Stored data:

-- Opening Marker --

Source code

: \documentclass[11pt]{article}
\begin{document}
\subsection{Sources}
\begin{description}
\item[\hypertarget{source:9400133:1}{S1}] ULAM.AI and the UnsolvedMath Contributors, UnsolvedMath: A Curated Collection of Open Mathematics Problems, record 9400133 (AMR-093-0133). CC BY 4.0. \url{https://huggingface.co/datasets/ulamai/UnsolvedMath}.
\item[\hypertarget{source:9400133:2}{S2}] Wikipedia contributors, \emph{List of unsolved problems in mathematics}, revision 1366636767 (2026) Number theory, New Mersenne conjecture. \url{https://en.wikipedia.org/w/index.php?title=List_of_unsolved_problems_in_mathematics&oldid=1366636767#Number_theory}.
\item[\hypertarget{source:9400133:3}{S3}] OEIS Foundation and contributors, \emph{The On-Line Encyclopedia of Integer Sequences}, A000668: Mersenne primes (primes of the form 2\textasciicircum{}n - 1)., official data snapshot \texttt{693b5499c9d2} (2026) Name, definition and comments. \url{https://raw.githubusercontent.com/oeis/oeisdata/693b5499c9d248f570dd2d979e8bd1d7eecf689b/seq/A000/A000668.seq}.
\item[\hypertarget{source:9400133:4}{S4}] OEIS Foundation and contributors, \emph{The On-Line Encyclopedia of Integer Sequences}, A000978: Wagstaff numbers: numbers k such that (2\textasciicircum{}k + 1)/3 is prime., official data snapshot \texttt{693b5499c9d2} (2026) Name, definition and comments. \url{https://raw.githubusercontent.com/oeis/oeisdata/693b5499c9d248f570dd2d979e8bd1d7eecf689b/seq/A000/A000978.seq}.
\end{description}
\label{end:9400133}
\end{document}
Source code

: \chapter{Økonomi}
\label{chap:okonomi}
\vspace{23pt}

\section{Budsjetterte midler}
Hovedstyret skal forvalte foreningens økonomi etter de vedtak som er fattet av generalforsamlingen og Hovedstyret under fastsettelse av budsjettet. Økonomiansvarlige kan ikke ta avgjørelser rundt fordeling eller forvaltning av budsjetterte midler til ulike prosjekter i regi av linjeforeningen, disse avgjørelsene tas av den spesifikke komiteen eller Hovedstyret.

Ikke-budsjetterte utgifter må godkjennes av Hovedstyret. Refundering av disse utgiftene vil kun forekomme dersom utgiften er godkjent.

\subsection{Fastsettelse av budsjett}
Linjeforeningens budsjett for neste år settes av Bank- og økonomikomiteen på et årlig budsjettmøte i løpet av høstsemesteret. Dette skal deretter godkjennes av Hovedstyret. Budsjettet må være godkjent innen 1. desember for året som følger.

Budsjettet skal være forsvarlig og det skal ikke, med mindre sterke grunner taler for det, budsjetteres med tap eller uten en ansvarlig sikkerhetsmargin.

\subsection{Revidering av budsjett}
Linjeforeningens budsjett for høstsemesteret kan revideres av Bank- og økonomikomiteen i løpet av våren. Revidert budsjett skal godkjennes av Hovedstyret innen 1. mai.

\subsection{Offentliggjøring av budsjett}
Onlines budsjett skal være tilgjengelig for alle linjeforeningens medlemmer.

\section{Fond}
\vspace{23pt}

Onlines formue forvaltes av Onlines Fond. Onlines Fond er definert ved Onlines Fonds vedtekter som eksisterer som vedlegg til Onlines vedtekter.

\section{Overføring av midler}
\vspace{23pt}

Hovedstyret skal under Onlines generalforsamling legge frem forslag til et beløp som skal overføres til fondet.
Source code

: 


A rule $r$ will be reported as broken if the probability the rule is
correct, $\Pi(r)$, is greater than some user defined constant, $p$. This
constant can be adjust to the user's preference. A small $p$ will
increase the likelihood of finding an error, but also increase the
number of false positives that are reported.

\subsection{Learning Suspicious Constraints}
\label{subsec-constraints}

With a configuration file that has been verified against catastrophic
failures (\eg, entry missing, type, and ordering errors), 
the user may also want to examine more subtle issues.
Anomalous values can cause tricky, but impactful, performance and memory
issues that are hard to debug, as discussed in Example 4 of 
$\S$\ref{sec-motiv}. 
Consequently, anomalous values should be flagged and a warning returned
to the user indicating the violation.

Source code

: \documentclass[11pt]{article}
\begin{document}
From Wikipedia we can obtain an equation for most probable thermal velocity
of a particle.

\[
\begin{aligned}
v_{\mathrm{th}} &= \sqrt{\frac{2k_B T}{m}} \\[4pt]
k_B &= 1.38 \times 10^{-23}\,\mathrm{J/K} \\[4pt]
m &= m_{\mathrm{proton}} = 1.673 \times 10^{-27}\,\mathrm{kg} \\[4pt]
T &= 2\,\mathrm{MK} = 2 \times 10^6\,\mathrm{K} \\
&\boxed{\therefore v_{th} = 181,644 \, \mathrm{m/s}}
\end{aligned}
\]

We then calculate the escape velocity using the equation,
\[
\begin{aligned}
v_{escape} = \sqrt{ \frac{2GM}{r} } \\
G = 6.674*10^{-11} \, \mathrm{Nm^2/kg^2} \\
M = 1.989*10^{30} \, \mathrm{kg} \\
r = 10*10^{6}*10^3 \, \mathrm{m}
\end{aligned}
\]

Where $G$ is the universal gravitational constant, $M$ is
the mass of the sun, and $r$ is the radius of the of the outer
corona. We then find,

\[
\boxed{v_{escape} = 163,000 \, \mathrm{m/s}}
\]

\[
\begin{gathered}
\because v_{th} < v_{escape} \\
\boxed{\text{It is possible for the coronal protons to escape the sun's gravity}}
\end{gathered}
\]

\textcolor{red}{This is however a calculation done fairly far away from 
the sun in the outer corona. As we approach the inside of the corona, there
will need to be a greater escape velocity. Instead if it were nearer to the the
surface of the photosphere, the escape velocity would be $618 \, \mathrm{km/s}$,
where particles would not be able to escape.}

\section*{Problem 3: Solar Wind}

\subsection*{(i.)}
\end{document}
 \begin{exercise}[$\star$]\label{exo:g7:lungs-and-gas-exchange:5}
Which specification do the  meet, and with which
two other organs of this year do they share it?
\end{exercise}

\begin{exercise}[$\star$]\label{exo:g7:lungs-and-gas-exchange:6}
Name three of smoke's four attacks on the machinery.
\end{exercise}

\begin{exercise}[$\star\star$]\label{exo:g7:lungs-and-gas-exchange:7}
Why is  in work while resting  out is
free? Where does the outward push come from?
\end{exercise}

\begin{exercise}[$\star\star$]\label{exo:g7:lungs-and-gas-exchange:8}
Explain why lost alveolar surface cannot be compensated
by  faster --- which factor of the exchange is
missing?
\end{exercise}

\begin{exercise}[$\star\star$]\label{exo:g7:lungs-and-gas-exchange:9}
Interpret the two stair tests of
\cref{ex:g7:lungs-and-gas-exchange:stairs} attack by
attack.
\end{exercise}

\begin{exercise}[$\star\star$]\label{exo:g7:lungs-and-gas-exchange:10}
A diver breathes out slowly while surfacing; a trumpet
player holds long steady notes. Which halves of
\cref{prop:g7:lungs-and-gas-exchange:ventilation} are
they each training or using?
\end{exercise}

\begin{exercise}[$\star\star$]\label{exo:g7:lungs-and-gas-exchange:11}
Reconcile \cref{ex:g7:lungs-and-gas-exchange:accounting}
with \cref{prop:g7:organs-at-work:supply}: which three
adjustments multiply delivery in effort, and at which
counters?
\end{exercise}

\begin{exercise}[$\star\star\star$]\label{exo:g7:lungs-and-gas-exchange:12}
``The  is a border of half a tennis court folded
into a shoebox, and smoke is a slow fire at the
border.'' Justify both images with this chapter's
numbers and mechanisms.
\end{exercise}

-- Closing Marker --

PROMPT:
Beginning with the line that contains "tennis court folded", set down every line through the end of the data without change.

PROBLEM SOLUTION:
``The  is a border of half a tennis court folded
into a shoebox, and smoke is a slow fire at the
border.'' Justify both images with this chapter's
numbers and mechanisms.
\end{exercise}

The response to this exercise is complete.